• Problem description:
List, from the lines below, each one with "different" in it.
──────── Source data ────────
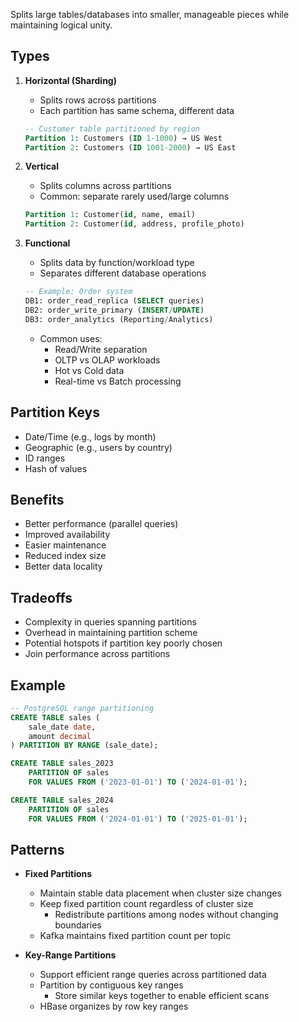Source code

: ---
---


Splits large tables/databases into smaller, manageable pieces while maintaining logical unity.

## Types

1. **Horizontal (Sharding)**
   - Splits rows across partitions
   - Each partition has same schema, different data
   ```sql
   -- Customer table partitioned by region
   Partition 1: Customers (ID 1-1000) → US West
   Partition 2: Customers (ID 1001-2000) → US East
   ```

2. **Vertical**
   - Splits columns across partitions
   - Common: separate rarely used/large columns
   ```sql
   Partition 1: Customer(id, name, email)
   Partition 2: Customer(id, address, profile_photo)
   ```

3. **Functional**
   - Splits data by function/workload type
   - Separates different database operations
   ```sql
   -- Example: Order system
   DB1: order_read_replica (SELECT queries)
   DB2: order_write_primary (INSERT/UPDATE)
   DB3: order_analytics (Reporting/Analytics)
   ```
   - Common uses:
     - Read/Write separation
     - OLTP vs OLAP workloads
     - Hot vs Cold data
     - Real-time vs Batch processing

## Partition Keys
- Date/Time (e.g., logs by month)
- Geographic (e.g., users by country)
- ID ranges
- Hash of values

## Benefits
- Better performance (parallel queries)
- Improved availability
- Easier maintenance
- Reduced index size
- Better data locality

## Tradeoffs
- Complexity in queries spanning partitions
- Overhead in maintaining partition scheme
- Potential hotspots if partition key poorly chosen
- Join performance across partitions

## Example
```sql
-- PostgreSQL range partitioning
CREATE TABLE sales (
    sale_date date,
    amount decimal
) PARTITION BY RANGE (sale_date);

CREATE TABLE sales_2023 
    PARTITION OF sales 
    FOR VALUES FROM ('2023-01-01') TO ('2024-01-01');

CREATE TABLE sales_2024 
    PARTITION OF sales 
    FOR VALUES FROM ('2024-01-01') TO ('2025-01-01');
```

## Patterns 

- **Fixed Partitions**
  - Maintain stable data placement when cluster size changes
  - Keep fixed partition count regardless of cluster size
    - Redistribute partitions among nodes without changing boundaries
  - Kafka maintains fixed partition count per topic

- **Key-Range Partitions**
  - Support efficient range queries across partitioned data
  - Partition by contiguous key ranges
    - Store similar keys together to enable efficient scans
  - HBase organizes by row key ranges
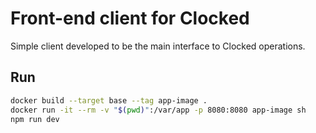 # Front-end client for Clocked

Simple client developed to be the main interface to Clocked operations.

## Run

```bash
docker build --target base --tag app-image .
docker run -it --rm -v "$(pwd)":/var/app -p 8080:8080 app-image sh
npm run dev
```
────────
• Exercise output:
   - Each partition has same schema, different data
   - Separates different database operations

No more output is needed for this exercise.